**What is being asked**
Pick out all lines with the word "Integration" from the records that follow.
******************************
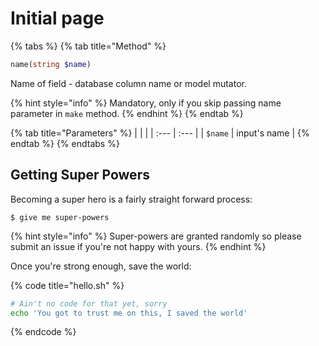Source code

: # Initial page

{% tabs %}
{% tab title="Method" %}
```php
name(string $name)
```

Name of field - database column name or model mutator. 

{% hint style="info" %}
Mandatory, only if you skip passing name parameter in `make` method.
{% endhint %}
{% endtab %}

{% tab title="Parameters" %}
|  |  |
| :--- | :--- |
| `$name` | input's name |
{% endtab %}
{% endtabs %}

## Getting Super Powers

Becoming a super hero is a fairly straight forward process:

```
$ give me super-powers
```

{% hint style="info" %}
 Super-powers are granted randomly so please submit an issue if you're not happy with yours.
{% endhint %}

Once you're strong enough, save the world:

{% code title="hello.sh" %}
```bash
# Ain't no code for that yet, sorry
echo 'You got to trust me on this, I saved the world'
```
{% endcode %}



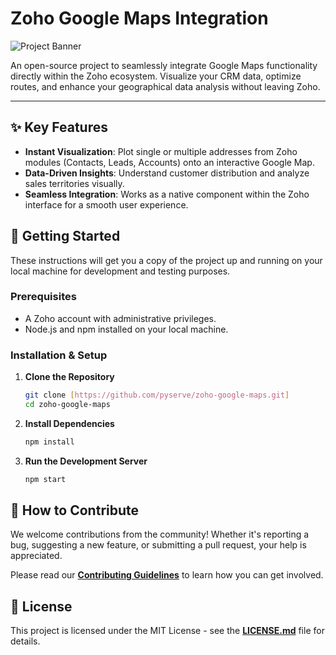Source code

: # Zoho Google Maps Integration

![Project Banner](https://placehold.co/1200x400/2c3e50/ffffff?text=Zoho+Google+Maps)

An open-source project to seamlessly integrate Google Maps functionality directly within the Zoho ecosystem. Visualize your CRM data, optimize routes, and enhance your geographical data analysis without leaving Zoho.

---

## ✨ Key Features

- **Instant Visualization**: Plot single or multiple addresses from Zoho modules (Contacts, Leads, Accounts) onto an interactive Google Map.
- **Data-Driven Insights**: Understand customer distribution and analyze sales territories visually.
- **Seamless Integration**: Works as a native component within the Zoho interface for a smooth user experience.

## 🚀 Getting Started

These instructions will get you a copy of the project up and running on your local machine for development and testing purposes.

### Prerequisites

- A Zoho account with administrative privileges.
- Node.js and npm installed on your local machine.

### Installation & Setup

1.  **Clone the Repository**

    ```sh
    git clone [https://github.com/pyserve/zoho-google-maps.git]
    cd zoho-google-maps
    ```

2.  **Install Dependencies**

    ```sh
    npm install
    ```

3.  **Run the Development Server**
    ```sh
    npm start
    ```

## 🤝 How to Contribute

We welcome contributions from the community! Whether it's reporting a bug, suggesting a new feature, or submitting a pull request, your help is appreciated.

Please read our [**Contributing Guidelines**](CONTRIBUTING.md) to learn how you can get involved.

## 📜 License

This project is licensed under the MIT License - see the [**LICENSE.md**](LICENSE.md) file for details.
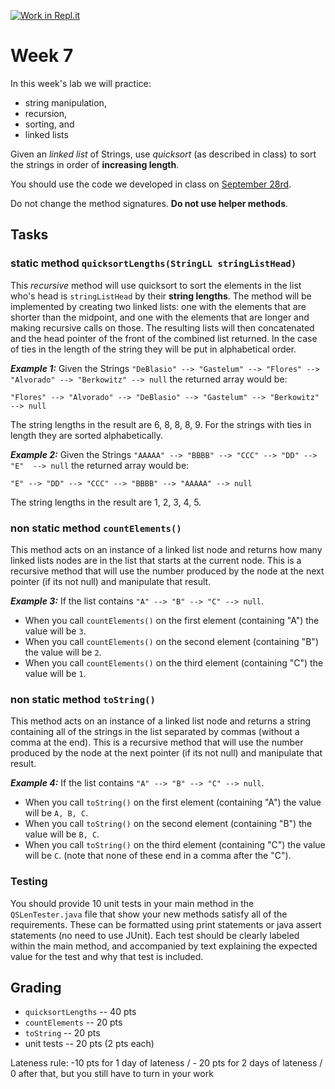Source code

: [![Work in Repl.it](https://classroom.github.com/assets/work-in-replit-14baed9a392b3a25080506f3b7b6d57f295ec2978f6f33ec97e36a161684cbe9.svg)](https://classroom.github.com/online_ide?assignment_repo_id=3292676&assignment_repo_type=AssignmentRepo)
# Week 7

In this week's lab we will practice:
* string manipulation,
* recursion, 
* sorting, and 
* linked lists

Given an *linked list* of Strings, use *quicksort* (as described in class) to sort the strings in order of **increasing length**. 

You should use the code we developed in class on [September 28rd](https://github.com/CS2401-Fall2020/September28-inClass).

Do not change the method signatures. **Do not use helper methods**. 

## Tasks
### static method `quicksortLengths(StringLL stringListHead)`

This *recursive* method will use quicksort to sort the elements in the list who's head is `stringListHead` by their **string lengths**. 
The method will be implemented by creating two linked lists: one with the elements that are shorter than the midpoint, and one with the elements that are longer 
and making recursive calls on those. 
The resulting lists will then concatenated and the head pointer of the front of the combined list returned. 
In the case of ties in the length of the string they will be put in alphabetical order.  

***Example 1:***
Given the Strings `"DeBlasio" --> "Gastelum" --> "Flores" --> "Alvorado" --> "Berkowitz" --> null` the returned array would be: 
```
"Flores" --> "Alvorado" --> "DeBlasio" --> "Gastelum" --> "Berkowitz" --> null
```
The string lengths in the result are 6, 8, 8, 8, 9. 
For the strings with ties in length they are sorted alphabetically. 


***Example 2:***
Given the Strings `"AAAAA" --> "BBBB" --> "CCC" --> "DD" --> "E"  --> null` the returned array would be: 
```
"E" --> "DD" --> "CCC" --> "BBBB" --> "AAAAA" --> null
```
The string lengths in the result are 1, 2, 3, 4, 5.  

### non static method `countElements()`

This method acts on an instance of a linked list node and returns how many linked lists nodes are in the list that starts at the current node. 
This is a recursive method that will use the number produced by the node at the next pointer (if its not null) and manipulate that result. 

***Example 3:*** 
If the list contains `"A" --> "B" --> "C" --> null`. 
* When you call `countElements()` on the first element (containing "A") the value will be `3`.
* When you call `countElements()` on the second element (containing "B") the value will be `2`.
* When you call `countElements()` on the third element (containing "C") the value will be `1`.


### non static method `toString()`

This method acts on an instance of a linked list node and returns a string containing all of the strings in the list separated by commas (without a comma at the end). 
This is a recursive method that will use the number produced by the node at the next pointer (if its not null) and manipulate that result. 

***Example 4:*** 
If the list contains `"A" --> "B" --> "C" --> null`. 
* When you call `toString()` on the first element (containing "A") the value will be `A, B, C`.
* When you call `toString()` on the second element (containing "B") the value will be `B, C`.
* When you call `toString()` on the third element (containing "C") the value will be `C`.
(note that none of these end in a comma after the "C"). 

### Testing
You should provide 10 unit tests in your main method in the `QSLenTester.java` file that show your new methods satisfy all of the requirements. 
These can be formatted using print statements or java assert statements (no need to use JUnit).
Each test should be clearly labeled within the main method, and accompanied by text explaining the expected value for the test and why that test is included.

## Grading
* `quicksortLengths` -- 40 pts
* `countElements` -- 20 pts
* `toString` -- 20 pts
* unit tests -- 20 pts (2 pts each) 

Lateness rule: -10 pts for 1 day of lateness / - 20 pts for 2 days of lateness / 0 after that, but you still have to turn in your work

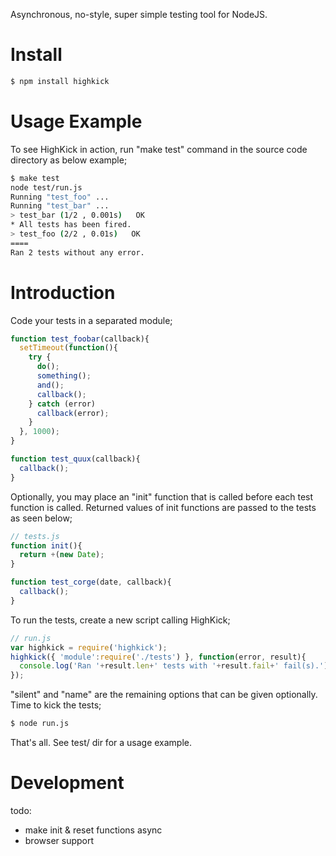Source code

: Asynchronous, no-style, super simple testing tool for NodeJS.

Install
=======
```bash
$ npm install highkick
```

Usage Example
=============
To see HighKick in action, run "make test" command in the source code directory
as below example;

```bash
$ make test
node test/run.js
Running "test_foo" ...
Running "test_bar" ...
> test_bar (1/2 , 0.001s)   OK
* All tests has been fired.
> test_foo (2/2 , 0.01s)   OK
====
Ran 2 tests without any error.
```
Introduction
============
Code your tests in a separated module;

```javascript
function test_foobar(callback){
  setTimeout(function(){
    try {
      do();
      something();
      and();
      callback();
    } catch (error)
      callback(error);
    }
  }, 1000);
}

function test_quux(callback){
  callback();
}
```

Optionally, you may place an "init" function that is called before each test
function is called. Returned values of init functions are passed to the tests
as seen below;

```javascript
// tests.js
function init(){
  return +(new Date);
}

function test_corge(date, callback){
  callback();
}
```

To run the tests, create a new script calling HighKick;

```javascript
// run.js
var highkick = require('highkick');
highkick({ 'module':require('./tests') }, function(error, result){
  console.log('Ran '+result.len+' tests with '+result.fail+' fail(s).');
});
```

"silent" and "name" are the remaining options that can be given optionally.
Time to kick the tests;
```bash
$ node run.js
```

That's all. See test/ dir for a usage example.

Development
==========
todo:

  * make init & reset functions async
  * browser support
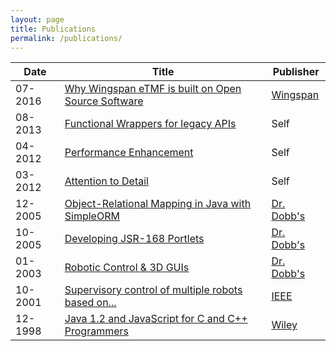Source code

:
 ```yaml
---
layout: page
title: Publications
permalink: /publications/
---
```


| Date    | Title                                                                 | Publisher                 |
|---------|-----------------------------------------------------------------------| --------------------------|
| 07-2016 | [Why Wingspan eTMF is built on Open Source Software][why-open-source] | [Wingspan][pub-wingspan]  |
| 08-2013 | [Functional Wrappers for legacy APIs][functional-wrappers]            | Self                      |
| 04-2012 | [Performance Enhancement][performance-enhancement]                    | Self                      |
| 03-2012 | [Attention to Detail][attention-to-detail]                            | Self                      |
| 12-2005 | [Object-Relational Mapping in Java with SimpleORM][simpleorm]         | [Dr. Dobb's][pub-drdobbs] |
| 10-2005 | [Developing JSR-168 Portlets][jsr168]                                 | [Dr. Dobb's][pub-drdobbs] |
| 01-2003 | [Robotic Control & 3D GUIs][robotic-control]                          | [Dr. Dobb's][pub-drdobbs] |
| 10-2001 | [Supervisory control of multiple robots based on...][robots-rts]      | [IEEE][pub-ieeesmc]       |
| 12-1998 | [Java 1.2 and JavaScript for C and C++ Programmers][javabook]         | [Wiley][pub-wiley]        |

[why-open-source]: https://www.wingspan.com/why-wingspan-etmf-is-built-on-open-source-software-not-documentum-or-sharepoint/
[functional-wrappers]: /blog/2013/08/07/functional-wrappers-for-legacy-apis/
[performance-enhancement]: /blog/2012/04/16/performance-enhancement/
[attention-to-detail]: /blog/2012/03/27/attention-to-detail/
[robotic-control]: http://www.drdobbs.com/tools/robotic-control-3d-guis/184405243
[robots-rts]: https://web.stanford.edu/group/arl/cgi-bin/drupal/sites/default/files/public/publications/JonesS%202001.pdf
[simpleorm]: http://www.drdobbs.com/database/object-relational-mapping-in-java-with-s/184406344
[jsr168]: http://www.drdobbs.com/jvm/developing-jsr-168-portlets/184406282
[javabook]: https://www.amazon.com/Java-JavaScript-Programmers-Michael-Daconta/dp/0471183598
[pub-drdobbs]: http://www.drdobbs.com/
[pub-wiley]: https://www.wiley.com
[pub-ieeesmc]: http://www.ieeesmc.org/conferences/calendar/smc-society-conferences
[pub-wingspan]: https://www.wingspan.com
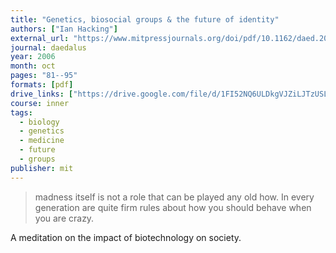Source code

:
 ```yaml
---
title: "Genetics, biosocial groups & the future of identity"
authors: ["Ian Hacking"]
external_url: "https://www.mitpressjournals.org/doi/pdf/10.1162/daed.2006.135.4.81"
journal: daedalus
year: 2006
month: oct
pages: "81--95"
formats: [pdf]
drive_links: ["https://drive.google.com/file/d/1FI52NQ6ULDkgVJZiLJTzUSLA4E_GoOzI/view?usp=drivesdk"]
course: inner
tags:
  - biology
  - genetics
  - medicine
  - future
  - groups
publisher: mit
---
```


> madness itself is not a role that can be played any old how. In every generation are quite firm rules about how you should behave when you are crazy.

A meditation on the impact of biotechnology on society.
******************************
**Result for this exercise**
: # Zoho Google Maps Integration
- **Seamless Integration**: Works as a native component within the Zoho interface for a smooth user experience.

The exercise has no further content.